I follow him into the kitchen and place the clothes he loaned me on a chair.

“How about a glass of wine, since you don’t have to drive?”

I haven’t had a drink in ages, not since I was first pregnant with Josh. One glass of wine probably won’t hurt anything. “What do you have?”

He goes to the cabinet over his refrigerator and takes a look. “My sisters were here recently, so I have Rosé and Chardonnay.” He opens a cabinet over the stove. “And Pinot Noir.”

“Rosé, please.”

“Coming right up.” As he gets out glasses and finds a corkscrew, I watch the way his soft gray T-shirt clings to his muscular torso. Why am I so interested in how his T-shirt fits him?

He spins around to ask me something and catches me looking.

A slow, lazy smile spreads across his handsome face. “Whatcha looking at?”

I’m mortified to have been caught gawking. “I, um, I was just spacing out.”

He smiles as he pours the wine and brings it to the table. “This is nice.”

“What is?”

“Your kids and my kids asleep, and you here to hang out with. This is often the toughest time of day for me, when everything is done and I’m reminded once again of how alone I am.”

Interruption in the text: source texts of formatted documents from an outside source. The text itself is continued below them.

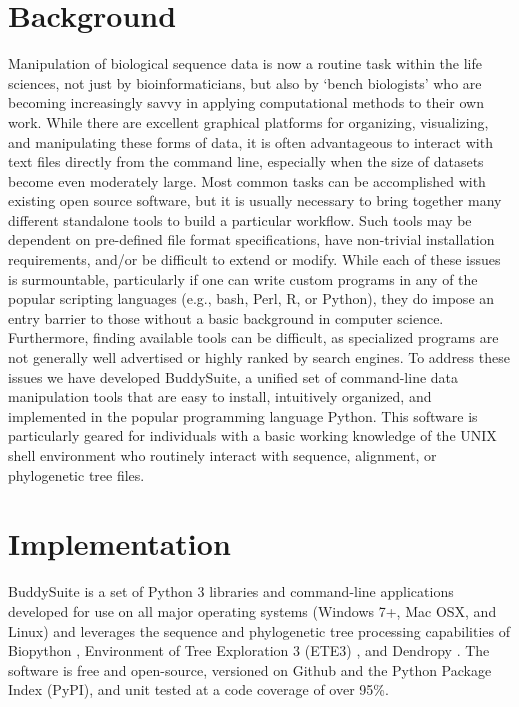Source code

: \documentclass[twocolumn]{bmcart}%
\begin{document}
\section*{Background}
Manipulation of biological sequence data is now a routine task within the life sciences, not just by bioinformaticians, but also by `bench biologists' who are becoming increasingly savvy in applying computational methods to their own work. While there are excellent graphical platforms for organizing, visualizing, and manipulating these forms of data, it is often advantageous to interact with text files directly from the command line, especially when the size of datasets become even moderately large. Most common tasks can be accomplished with existing open source software, but it is usually necessary to bring together many different standalone tools to build a particular workflow. Such tools may be dependent on pre-defined file format specifications, have non-trivial installation requirements, and/or be difficult to extend or modify. While each of these issues is surmountable, particularly if one can write custom programs in any of the popular scripting languages (e.g., bash, Perl, R, or Python), they do impose an entry barrier to those without a basic background in computer science. Furthermore, finding available tools can be difficult, as specialized programs are not generally well advertised or highly ranked by search engines. To address these issues we have developed BuddySuite, a unified set of command-line data manipulation tools that are easy to install, intuitively organized, and implemented in the popular programming language Python. This software is particularly geared for individuals with a basic working knowledge of the UNIX shell environment who routinely interact with sequence, alignment, or phylogenetic tree files.


\section*{Implementation}
BuddySuite is a set of Python 3 libraries and command-line applications developed for use on all major operating systems (Windows 7+, Mac OSX, and Linux) and leverages the sequence and phylogenetic tree processing capabilities of Biopython \cite{Cock:2009hj}, Environment of Tree Exploration 3 (ETE3) \cite{HuertaCepas:2016hw}, and Dendropy \cite{Sukumaran:2010id}. The software is free and open-source, versioned on Github \cite{github} and the Python Package Index \cite{pypi} (PyPI), and unit tested at a code coverage of over 95\%. 
\end{document}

“I get that. It’s the silence after everyone else is asleep.”

“No one to binge-watch shows with or talk to or just… anything. It’s such a weird void after being married for so many years.”

We’ve talked before about how he was married to Mary Alice for seven years, while I was married to Spencer for almost ten.

“Not to mention together for years before we got married,” I add.

“Same.” He takes a sip of his wine and then meets my gaze across the table. “I’m trying to figure out who I am as a single guy again. It’s the weirdest freaking thing to accept I’m not married anymore. I can date if I want to. Not that I want to. Not really.”

“You’ll be ready for that someday.”

“What about you? Do you think about that?”

We haven’t talked about this before. Most of our conversations have focused on helping our kids through the sudden, traumatic loss of a parent and getting through the days without the help of our partners. We talk about the anger, too. There’s been a lot of that over the way they died, even if we don’t blame them. Most of the time, anyway.

“I think about it, but with three little kids, including a seventeen-month-old, I’m not exactly prime dating material.”

“Don’t sell yourself short. You’re a beautiful, fun, smart, caring woman. Anyone would be lucky to date you.”

“Oh… well… thanks.”

“I didn’t mean to embarrass you.”

“No, it’s fine. I just haven’t thought of myself in those terms in quite some time. I’ve been very, very married.”

“Yeah, me, too. It’s incredibly strange to not be anymore.”

“Do you think about taking off your ring?”